Collected data:

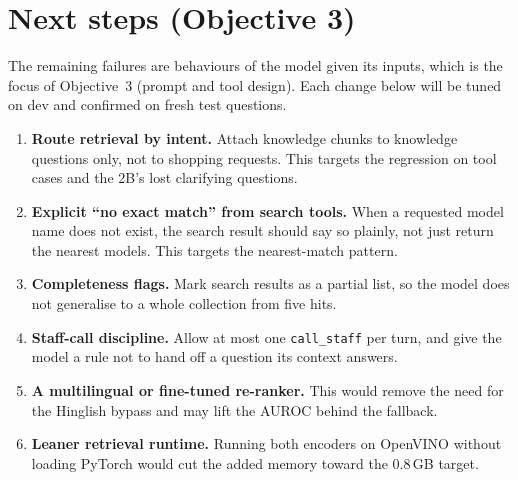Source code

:\documentclass[11pt,a4paper]{article}
\begin{document}
\section{Next steps (Objective 3)}\label{sec:next}
The remaining failures are behaviours of the model given its inputs, which is the focus of Objective~3 (prompt and
tool design). Each change below will be tuned on dev and confirmed on fresh test questions.
\begin{enumerate}
  \item \textbf{Route retrieval by intent.} Attach knowledge chunks to knowledge questions only, not to shopping
        requests. This targets the regression on tool cases and the 2B's lost clarifying questions.
  \item \textbf{Explicit ``no exact match'' from search tools.} When a requested model name does not exist, the search
        result should say so plainly, not just return the nearest models. This targets the nearest-match pattern.
  \item \textbf{Completeness flags.} Mark search results as a partial list, so the model does not generalise to a whole
        collection from five hits.
  \item \textbf{Staff-call discipline.} Allow at most one \texttt{call\_staff} per turn, and give the model a rule not to
        hand off a question its context answers.
  \item \textbf{A multilingual or fine-tuned re-ranker.} This would remove the need for the Hinglish bypass and may lift
        the AUROC behind the fallback.
  \item \textbf{Leaner retrieval runtime.} Running both encoders on OpenVINO without loading PyTorch would cut the added
        memory toward the 0.8\,GB target.
\end{enumerate}
\end{document}
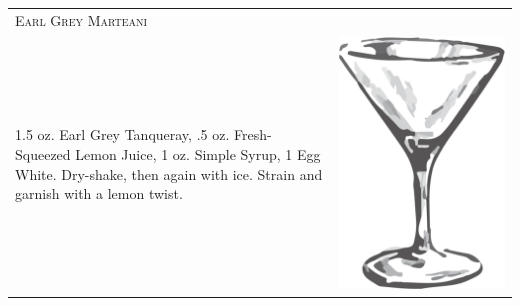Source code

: \documentclass{article}
\begin{document}
\begin{multicols}{2}
\begin{tabular}{p{2in} p{0.5in}}
\multicolumn{2}{p{3in}}{\centering\Huge\textsc{Earl Grey Marteani}}\\ 
  \vspace{-0.1in}1.5 oz. Earl Grey Tanqueray, .5 oz. Fresh-Squeezed Lemon Juice, 1 oz. Simple Syrup, 1 Egg White. Dry-shake, then again with ice. Strain and garnish with a lemon twist. &
  \vspace{-0.1in} \includegraphics{goblet.png}
\end{tabular}


\end{multicols}
\end{document}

» Requirement: Your response must consist of the lines from the beginning of the data through the line containing "The remaining failures", transcribed exactly, with no pictures.

» Task solution:
Source code

:\documentclass[11pt,a4paper]{article}
\begin{document}
\section{Next steps (Objective 3)}\label{sec:next}
The remaining failures are behaviours of the model given its inputs, which is the focus of Objective~3 (prompt and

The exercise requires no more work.